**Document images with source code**
■ ■ ■ ■

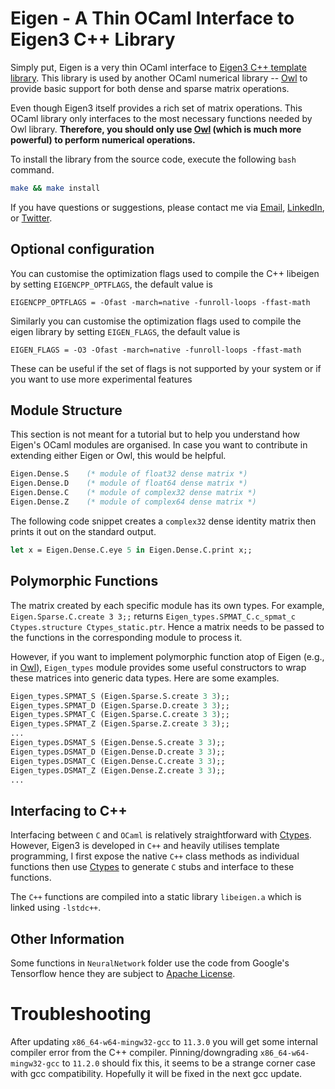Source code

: # Eigen - A Thin OCaml Interface to Eigen3 C++ Library

Simply put, Eigen is a very thin OCaml interface to [Eigen3 C++ template library](http://eigen.tuxfamily.org/). This library is used by another OCaml numerical library -- [Owl](https://github.com/owlbarn/owl) to provide basic support for both dense and sparse matrix operations.

Even though Eigen3 itself provides a rich set of matrix operations. This OCaml library only interfaces to the most necessary functions needed by Owl library. **Therefore, you should only use [Owl](https://github.com/owlbarn/owl) (which is much more powerful) to perform numerical operations.**

To install the library from the source code, execute the following `bash` command.

```bash
make && make install
```

If you have questions or suggestions, please contact me via [Email](liang.wang@cl.cam.ac.uk), [LinkedIn](http://uk.linkedin.com/in/liangsuomi/), or [Twitter](https://twitter.com/ryan_liang).

## Optional configuration

You can customise the optimization flags used to compile the C++ libeigen by setting `EIGENCPP_OPTFLAGS`, the default value is
```
EIGENCPP_OPTFLAGS = -Ofast -march=native -funroll-loops -ffast-math
```

Similarly you can customise the optimization flags used to compile the eigen library by setting `EIGEN_FLAGS`, the default value is
```
EIGEN_FLAGS = -O3 -Ofast -march=native -funroll-loops -ffast-math
```

These can be useful if the set of flags is not supported by your system or if you want to use more experimental features

## Module Structure
This section is not meant for a tutorial but to help you understand how Eigen's OCaml modules are organised. In case you want to contribute in extending either Eigen or Owl, this would be helpful.

```ocaml
Eigen.Dense.S    (* module of float32 dense matrix *)
Eigen.Dense.D    (* module of float64 dense matrix *)
Eigen.Dense.C    (* module of complex32 dense matrix *)
Eigen.Dense.Z    (* module of complex64 dense matrix *)
```

The following code snippet creates a `complex32` dense identity matrix then prints it out on the standard output.

```ocaml
let x = Eigen.Dense.C.eye 5 in Eigen.Dense.C.print x;;
```


## Polymorphic Functions
The matrix created by each specific module has its own types. For example, `Eigen.Sparse.C.create 3 3;;` returns `Eigen_types.SPMAT_C.c_spmat_c Ctypes.structure Ctypes_static.ptr`. Hence a matrix needs to be passed to the functions in the corresponding module to process it.

However, if you want to implement polymorphic function atop of Eigen (e.g., in [Owl](https://github.com/owlbarn/owl)), `Eigen_types` module provides some useful constructors to wrap these matrices into generic data types. Here are some examples.

```ocaml
Eigen_types.SPMAT_S (Eigen.Sparse.S.create 3 3);;
Eigen_types.SPMAT_D (Eigen.Sparse.D.create 3 3);;
Eigen_types.SPMAT_C (Eigen.Sparse.C.create 3 3);;
Eigen_types.SPMAT_Z (Eigen.Sparse.Z.create 3 3);;
...
Eigen_types.DSMAT_S (Eigen.Dense.S.create 3 3);;
Eigen_types.DSMAT_D (Eigen.Dense.D.create 3 3);;
Eigen_types.DSMAT_C (Eigen.Dense.C.create 3 3);;
Eigen_types.DSMAT_Z (Eigen.Dense.Z.create 3 3);;
...
```


## Interfacing to C++
Interfacing between `C` and `OCaml` is relatively straightforward with [Ctypes](https://github.com/ocamllabs/ocaml-ctypes). However, Eigen3 is developed in `C++` and heavily utilises template programming, I first expose the native `C++` class methods as individual functions then use [Ctypes](https://github.com/ocamllabs/ocaml-ctypes) to generate `C` stubs and interface to these functions.

The `C++` functions are compiled into a static library `libeigen.a` which is linked using `-lstdc++`.


## Other Information

Some functions in `NeuralNetwork` folder use the code from Google's Tensorflow hence they are subject to [Apache License](http://www.apache.org/licenses/LICENSE-2.0).

# Troubleshooting

After updating `x86_64-w64-mingw32-gcc` to `11.3.0` you will get some internal compiler error from the C++ compiler. Pinning/downgrading `x86_64-w64-mingw32-gcc` to `11.2.0` should fix this, it seems to be a strange corner case with gcc compatibility. Hopefully it will be fixed in the next gcc update.

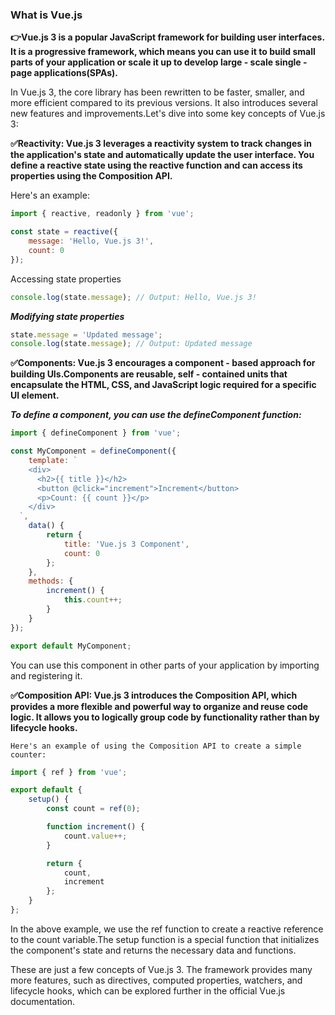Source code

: ### What is Vue.js
**👉Vue.js 3 is a popular JavaScript framework for building user interfaces. It is a progressive framework, which means you can use it to build small parts of your application or scale it up to develop large - scale single - page applications(SPAs).**

In Vue.js 3, the core library has been rewritten to be faster, smaller, and more efficient compared to its previous versions. It also introduces several new features and improvements.Let's dive into some key concepts of Vue.js 3:

**✅Reactivity: Vue.js 3 leverages a reactivity system to track changes in the application's state and automatically update the user interface. You define a reactive state using the reactive function and can access its properties using the Composition API.**

Here's an example:

```javascript
import { reactive, readonly } from 'vue';

const state = reactive({
    message: 'Hello, Vue.js 3!',
    count: 0
});
```

Accessing state properties

```javascript
console.log(state.message); // Output: Hello, Vue.js 3!
```

***Modifying state properties***
```javascript
state.message = 'Updated message';
console.log(state.message); // Output: Updated message
```

**✅Components: Vue.js 3 encourages a component - based approach for building UIs.Components are reusable, self - contained units that encapsulate the HTML, CSS, and JavaScript logic required for a specific UI element.**

***To define a component, you can use the defineComponent function:***

```javascript
import { defineComponent } from 'vue';

const MyComponent = defineComponent({
    template: `
    <div>
      <h2>{{ title }}</h2>
      <button @click="increment">Increment</button>
      <p>Count: {{ count }}</p>
    </div>
  `,
    data() {
        return {
            title: 'Vue.js 3 Component',
            count: 0
        };
    },
    methods: {
        increment() {
            this.count++;
        }
    }
});

export default MyComponent;
```


You can use this component in other parts of your application by importing and registering it.

**✅Composition API: Vue.js 3 introduces the Composition API, which provides a more flexible and powerful way to organize and reuse code logic. It allows you to logically group code by functionality rather than by lifecycle hooks.** 

    Here's an example of using the Composition API to create a simple counter:

```javascript
import { ref } from 'vue';

export default {
    setup() {
        const count = ref(0);

        function increment() {
            count.value++;
        }

        return {
            count,
            increment
        };
    }
};
```

In the above example, we use the ref function to create a reactive reference to the count variable.The setup function is a special function that initializes the component's state and returns the necessary data and functions.

These are just a few concepts of Vue.js 3. The framework provides many more features, such as directives, computed properties, watchers, and lifecycle hooks, which can be explored further in the official Vue.js documentation.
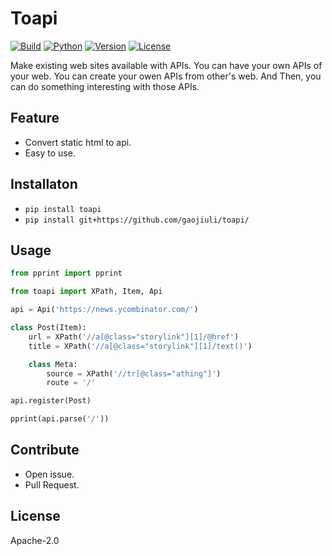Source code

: # Toapi

[![Build](https://travis-ci.org/gaojiuli/toapi.svg?branch=master)](https://travis-ci.org/gaojiuli/toapi)
[![Python](https://img.shields.io/pypi/pyversions/toapi.svg)](https://pypi.python.org/pypi/toapi/)
[![Version](https://img.shields.io/pypi/v/toapi.svg)](https://pypi.python.org/pypi/toapi/)
[![License](https://img.shields.io/pypi/l/toapi.svg)](https://pypi.python.org/pypi/toapi/)

Make existing web sites available with APIs. You can have your own APIs of your web.
You can create your owen APIs from other's web. And Then, you can do something interesting with those APIs.

## Feature

- Convert static html to api.
- Easy to use.

## Installaton

- `pip install toapi`
- `pip install git+https://github.com/gaojiuli/toapi/`

## Usage

```python
from pprint import pprint

from toapi import XPath, Item, Api

api = Api('https://news.ycombinator.com/')

class Post(Item):
    url = XPath('//a[@class="storylink"][1]/@href')
    title = XPath('//a[@class="storylink"][1]/text()')

    class Meta:
        source = XPath('//tr[@class="athing"]')
        route = '/'

api.register(Post)

pprint(api.parse('/'))

```

## Contribute

- Open issue.
- Pull Request.

## License

Apache-2.0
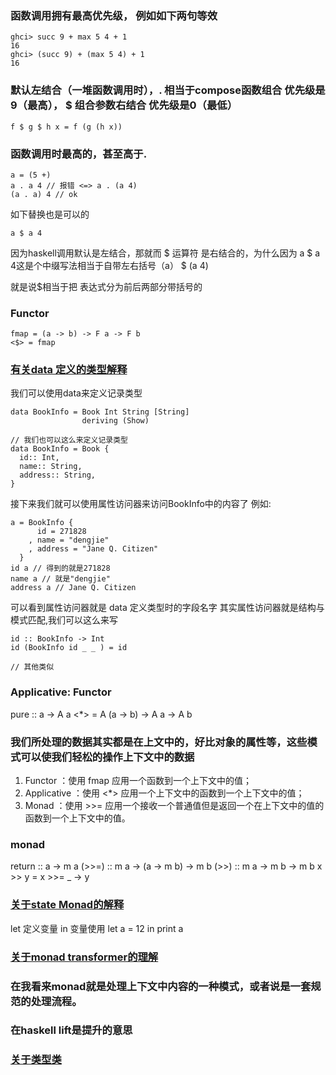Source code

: ### 函数调用拥有最高优先级， 例如如下两句等效
```
ghci> succ 9 + max 5 4 + 1   
16   
ghci> (succ 9) + (max 5 4) + 1   
16 
```

### 默认左结合（一堆函数调用时），. 相当于compose函数组合 优先级是9（最高）， $ 组合参数右结合 优先级是0（最低）
```
f $ g $ h x = f (g (h x))
```

### 函数调用时最高的，甚至高于.
```
a = (5 +)
a . a 4 // 报错 <=> a . (a 4)
(a . a) 4 // ok
```
如下替换也是可以的
```
a $ a 4
```
因为haskell调用默认是左结合，那就而 $ 运算符 是右结合的，为什么因为 a $ a 4这是个中缀写法相当于自带左右括号（a） $ (a 4)

就是说$相当于把 表达式分为前后两部分带括号的

### Functor
```
fmap = (a -> b) -> F a -> F b
<$> = fmap
```

### [有关data 定义的类型解释](http://rwh.readthedocs.io/en/latest/chp/3.html#id16)
我们可以使用data来定义记录类型
```
data BookInfo = Book Int String [String]
                deriving (Show)

// 我们也可以这么来定义记录类型
data BookInfo = Book {
  id:: Int,
  name:: String,
  address:: String,
}
```
接下来我们就可以使用属性访问器来访问BookInfo中的内容了
例如: 
```
a = BookInfo {
      id = 271828
    , name = "dengjie"
    , address = "Jane Q. Citizen"
  }
id a // 得到的就是271828
name a // 就是"dengjie"
address a // Jane Q. Citizen
```
可以看到属性访问器就是 data 定义类型时的字段名字
其实属性访问器就是结构与模式匹配,我们可以这么来写
```
id :: BookInfo -> Int
id (BookInfo id _ _ ) = id

// 其他类似
```

### Applicative: Functor
pure :: a -> A a
<*> = A (a -> b) -> A a -> A b

### 我们所处理的数据其实都是在上文中的，好比对象的属性等，这些模式可以使我们轻松的操作上下文中的数据
1. Functor ：使用 fmap 应用一个函数到一个上下文中的值；
2. Applicative ：使用 <*> 应用一个上下文中的函数到一个上下文中的值；
3. Monad ：使用 >>= 应用一个接收一个普通值但是返回一个在上下文中的值的函数到一个上下文中的值。

### monad
return :: a -> m a
(>>=) :: m a -> (a -> m b) -> m b
(>>) :: m a -> m b -> m b
x >> y = x >>= \_ -> y

### [关于state Monad的解释](https://en.wikibooks.org/wiki/Haskell/Understanding_monads/State)
let 定义变量 in 变量使用
let a = 12 in print a

### [关于monad transformer的理解](https://zh.wikibooks.org/zh-hans/Haskell/Monad_transformers)

### 在我看来monad就是处理上下文中内容的一种模式，或者说是一套规范的处理流程。

### 在haskell lift是提升的意思

### [关于类型类](http://rwh.readthedocs.io/en/latest/chp/6.html)

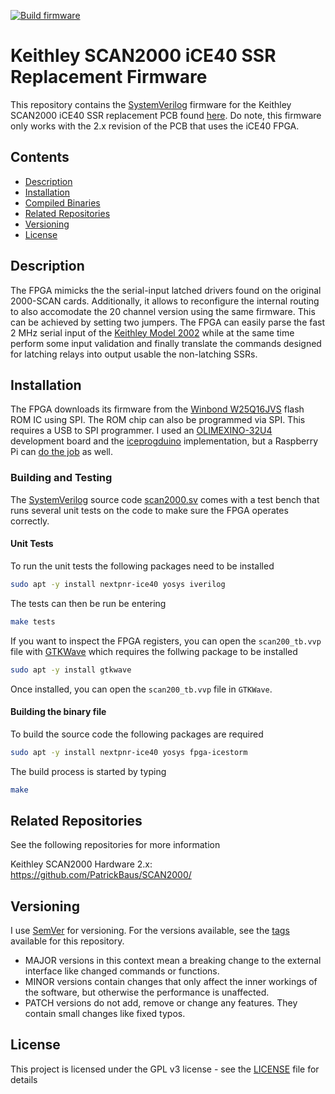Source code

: [![Build firmware](https://github.com/PatrickBaus/SCAN2000_iCE40_Firmware/actions/workflows/ci.yml/badge.svg)](https://github.com/PatrickBaus/SCAN2000_iCE40_Firmware/actions/workflows/ci.yml)

# Keithley SCAN2000 iCE40 SSR Replacement Firmware
This repository contains the [SystemVerilog](https://en.wikipedia.org/wiki/SystemVerilog) firmware for the Keithley SCAN2000 iCE40 SSR replacement PCB found [here](https://github.com/PatrickBaus/SCAN2000/). Do note, this firmware only works with the 2.x revision of the PCB that uses the iCE40 FPGA.

## Contents
- [Description](#description)
- [Installation](#installation)
- [Compiled Binaries](#compiled-binaries)
- [Related Repositories](#related-repositories)
- [Versioning](#versioning)
- [License](#license)

## Description
The FPGA mimicks the the serial-input latched drivers found on the original 2000-SCAN cards. Additionally, it allows to reconfigure the internal routing to also accomodate the 20 channel version using the same firmware. This can be achieved by setting two jumpers. The FPGA can easily parse the fast 2 MHz serial input of the [Keithley Model 2002](https://www.tek.com/en/products/keithley/digital-multimeter/2002-series) while at the same time perform some input validation and finally translate the commands designed for latching relays into output usable the non-latching SSRs.

## Installation
The FPGA downloads its firmware from the [Winbond W25Q16JVS](https://www.winbond.com/hq/product/code-storage-flash-memory/serial-nor-flash/?__locale=en&partNo=W25Q16JV) flash ROM IC using SPI. The ROM chip can also be programmed via SPI. This requires a USB to SPI programmer. I used an [OLIMEXINO-32U4](https://www.olimex.com/Products/Duino/AVR/OLIMEXINO-32U4/open-source-hardware) development board and the [iceprogduino](https://github.com/OLIMEX/iCE40HX1K-EVB/tree/master/programmer) implementation, but a Raspberry Pi can [do the job](https://www.olimex.com/wiki/ICE40HX1K-EVB#Iceprog_with_Raspberry_PI) as well.

### Building and Testing
The [SystemVerilog](https://en.wikipedia.org/wiki/SystemVerilog) source code [scan2000.sv](scan2000.sv) comes with a test bench that runs several unit tests on the code to make sure the FPGA operates correctly.

#### Unit Tests
To run the unit tests the following packages need to be installed
```bash
sudo apt -y install nextpnr-ice40 yosys iverilog
```

The tests can then be run be entering
```bash
make tests
```

If you want to inspect the FPGA registers, you can open the ```scan200_tb.vvp``` file with [GTKWave](https://gtkwave.sourceforge.net/) which requires the follwing package to be installed
```bash
sudo apt -y install gtkwave
```

Once installed, you can open the ```scan200_tb.vvp``` file in ```GTKWave```.

#### Building the binary file
To build the source code the following packages are required
```bash
sudo apt -y install nextpnr-ice40 yosys fpga-icestorm
```

The build process is started by typing
```bash
make
```

## Related Repositories
See the following repositories for more information

Keithley SCAN2000 Hardware 2.x: https://github.com/PatrickBaus/SCAN2000/

## Versioning
I use [SemVer](http://semver.org/) for versioning. For the versions available, see the [tags](../../tags) available for this repository.

- MAJOR versions in this context mean a breaking change to the external interface like changed commands or functions.
- MINOR versions contain changes that only affect the inner workings of the software, but otherwise the performance is unaffected.
- PATCH versions do not add, remove or change any features. They contain small changes like fixed typos.

## License
This project is licensed under the GPL v3 license - see the [LICENSE](LICENSE) file for details

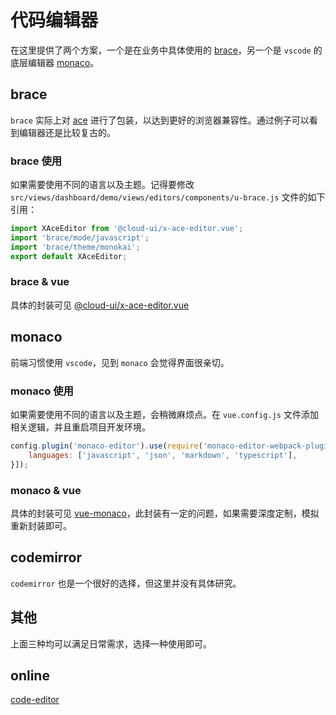 # 代码编辑器

在这里提供了两个方案，一个是在业务中具体使用的 [brace](https://github.com/thlorenz/brace)，另一个是 `vscode` 的底层编辑器 [monaco](https://github.com/microsoft/monaco-editor)。

## brace

`brace` 实际上对 [ace](https://github.com/ajaxorg/ace) 进行了包装，以达到更好的浏览器兼容性。通过例子可以看到编辑器还是比较复古的。

### brace 使用

如果需要使用不同的语言以及主题。记得要修改 `src/views/dashboard/demo/views/editors/components/u-brace.js` 文件的如下引用：

```js
import XAceEditor from '@cloud-ui/x-ace-editor.vue';
import 'brace/mode/javascript';
import 'brace/theme/monokai';
export default XAceEditor;
```

### brace & vue

具体的封装可见 [@cloud-ui/x-ace-editor.vue](https://vusion.github.io/cloud-ui/vendors/x-ace-editor)

## monaco

前端习惯使用 `vscode`，见到 `monaco` 会觉得界面很亲切。

### monaco 使用

如果需要使用不同的语言以及主题，会稍微麻烦点。在 `vue.config.js` 文件添加相关逻辑，并且重启项目开发环境。

```js
config.plugin('monaco-editor').use(require('monaco-editor-webpack-plugin'), [{
    languages: ['javascript', 'json', 'markdown', 'typescript'],
}]);
```

### monaco & vue

具体的封装可见 [vue-monaco](https://github.com/egoist/vue-monaco)，此封装有一定的问题，如果需要深度定制，模拟重新封装即可。

## codemirror

`codemirror` 也是一个很好的选择，但这里并没有具体研究。

## 其他

上面三种均可以满足日常需求，选择一种使用即可。

## online

[code-editor](https://vusion-templates.github.io/cloud-admin/#/demo/editors/code/monaco)
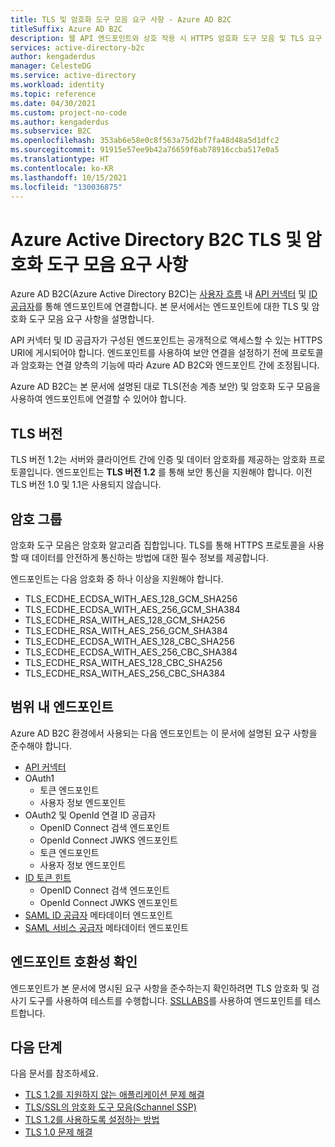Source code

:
 ```yaml
---
title: TLS 및 암호화 도구 모음 요구 사항 - Azure AD B2C
titleSuffix: Azure AD B2C
description: 웹 API 엔드포인트와 상호 작용 시 HTTPS 암호화 도구 모음 및 TLS 요구 사항에 대한 개발자용 참고 자료입니다.
services: active-directory-b2c
author: kengaderdus
manager: CelesteDG
ms.service: active-directory
ms.workload: identity
ms.topic: reference
ms.date: 04/30/2021
ms.custom: project-no-code
ms.author: kengaderdus
ms.subservice: B2C
ms.openlocfilehash: 353ab6e58e0c8f563a75d2bf7fa48d48a5d1dfc2
ms.sourcegitcommit: 91915e57ee9b42a76659f6ab78916ccba517e0a5
ms.translationtype: HT
ms.contentlocale: ko-KR
ms.lasthandoff: 10/15/2021
ms.locfileid: "130036875"
---
```

# <a name="azure-active-directory-b2c-tls-and-cipher-suite-requirements"></a>Azure Active Directory B2C TLS 및 암호화 도구 모음 요구 사항

Azure AD B2C(Azure Active Directory B2C)는 [사용자 흐름](user-flow-overview.md) 내 [API 커넥터](api-connectors-overview.md) 및 [ID 공급자](oauth2-technical-profile.md)를 통해 엔드포인트에 연결합니다. 본 문서에서는 엔드포인트에 대한 TLS 및 암호화 도구 모음 요구 사항을 설명합니다.

API 커넥터 및 ID 공급자가 구성된 엔드포인트는 공개적으로 액세스할 수 있는 HTTPS URI에 게시되어야 합니다. 엔드포인트를 사용하여 보안 연결을 설정하기 전에 프로토콜과 암호화는 연결 양측의 기능에 따라 Azure AD B2C와 엔드포인트 간에 조정됩니다.

Azure AD B2C는 본 문서에 설명된 대로 TLS(전송 계층 보안) 및 암호화 도구 모음을 사용하여 엔드포인트에 연결할 수 있어야 합니다.

## <a name="tls-versions"></a>TLS 버전

TLS 버전 1.2는 서버와 클라이언트 간에 인증 및 데이터 암호화를 제공하는 암호화 프로토콜입니다. 엔드포인트는 **TLS 버전 1.2** 를 통해 보안 통신을 지원해야 합니다. 이전 TLS 버전 1.0 및 1.1은 사용되지 않습니다. 

## <a name="cipher-suites"></a>암호 그룹

암호화 도구 모음은 암호화 알고리즘 집합입니다. TLS를 통해 HTTPS 프로토콜을 사용할 때 데이터를 안전하게 통신하는 방법에 대한 필수 정보를 제공합니다.

엔드포인트는 다음 암호화 중 하나 이상을 지원해야 합니다.

- TLS_ECDHE_ECDSA_WITH_AES_128_GCM_SHA256
- TLS_ECDHE_ECDSA_WITH_AES_256_GCM_SHA384
- TLS_ECDHE_RSA_WITH_AES_128_GCM_SHA256
- TLS_ECDHE_RSA_WITH_AES_256_GCM_SHA384
- TLS_ECDHE_ECDSA_WITH_AES_128_CBC_SHA256
- TLS_ECDHE_ECDSA_WITH_AES_256_CBC_SHA384
- TLS_ECDHE_RSA_WITH_AES_128_CBC_SHA256
- TLS_ECDHE_RSA_WITH_AES_256_CBC_SHA384

## <a name="endpoints-in-scope"></a>범위 내 엔드포인트

Azure AD B2C 환경에서 사용되는 다음 엔드포인트는 이 문서에 설명된 요구 사항을 준수해야 합니다.

- [API 커넥터](api-connectors-overview.md) 
- OAuth1
    - 토큰 엔드포인트 
    - 사용자 정보 엔드포인트
- OAuth2 및 OpenId 연결 ID 공급자
    - OpenID Connect 검색 엔드포인트
    - OpenId Connect JWKS 엔드포인트
    - 토큰 엔드포인트 
    - 사용자 정보 엔드포인트
- [ID 토큰 힌트](id-token-hint.md)
    - OpenID Connect 검색 엔드포인트
    - OpenId Connect JWKS 엔드포인트
- [SAML ID 공급자](saml-service-provider.md) 메타데이터 엔드포인트
- [SAML 서비스 공급자](identity-provider-generic-saml.md) 메타데이터 엔드포인트

## <a name="check-your-endpoint-compatibility"></a>엔드포인트 호환성 확인

엔드포인트가 본 문서에 명시된 요구 사항을 준수하는지 확인하려면 TLS 암호화 및 검사기 도구를 사용하여 테스트를 수행합니다. [SSLLABS](https://www.ssllabs.com/ssltest/analyze.html)를 사용하여 엔드포인트를 테스트합니다.


## <a name="next-steps"></a>다음 단계

다음 문서를 참조하세요.

- [TLS 1.2를 지원하지 않는 애플리케이션 문제 해결](../cloud-services/applications-dont-support-tls-1-2.md)
- [TLS/SSL의 암호화 도구 모음(Schannel SSP)](/windows/win32/secauthn/cipher-suites-in-schannel)
- [TLS 1.2를 사용하도록 설정하는 방법](/mem/configmgr/core/plan-design/security/enable-tls-1-2)
- [TLS 1.0 문제 해결](/security/engineering/solving-tls1-problem)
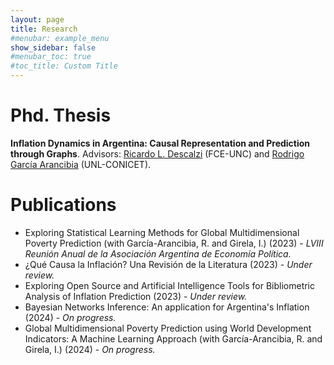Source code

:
 ```yaml
---
layout: page
title: Research
#menubar: example_menu
show_sidebar: false
#menubar_toc: true
#toc_title: Custom Title
---
```


# Phd. Thesis
__Inflation Dynamics in Argentina: Causal Representation and Prediction through Graphs__. Advisors: [Ricardo L. Descalzi](https://www.eco.unc.edu.ar/ief/?view=article&id=12466:descalzi-ricardo-luis&catid=187) (FCE-UNC) and [Rodrigo García Arancibia](https://sites.google.com/site/rgarciaarancibia/home?authuser=0) (UNL-CONICET).  



# Publications

* Exploring Statistical Learning Methods for Global Multidimensional Poverty Prediction (with García-Arancibia, R. and Girela, I.) (2023) - *LVIII Reunión Anual de la Asociación Argentina de Economía Política.*
* ¿Qué Causa la Inflación? Una Revisión de la Literatura (2023) - *Under review.*
* Exploring Open Source and Artificial Intelligence Tools for Bibliometric Analysis of Inflation Prediction (2023) - *Under review.*
* Bayesian Networks Inference:  An application for Argentina's Inflation (2024) - *On progress.*
* Global Multidimensional Poverty Prediction using World Development Indicators: A Machine Learning Approach (with García-Arancibia, R. and Girela, I.) (2024) - *On progress.*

■ ■ ■ ■

**TASK DIRECTIONS**
The word "fixed" occurs in some lines of the data above; report how many such lines there are, with no other words.

**OUTPUT OF THE TASK**
2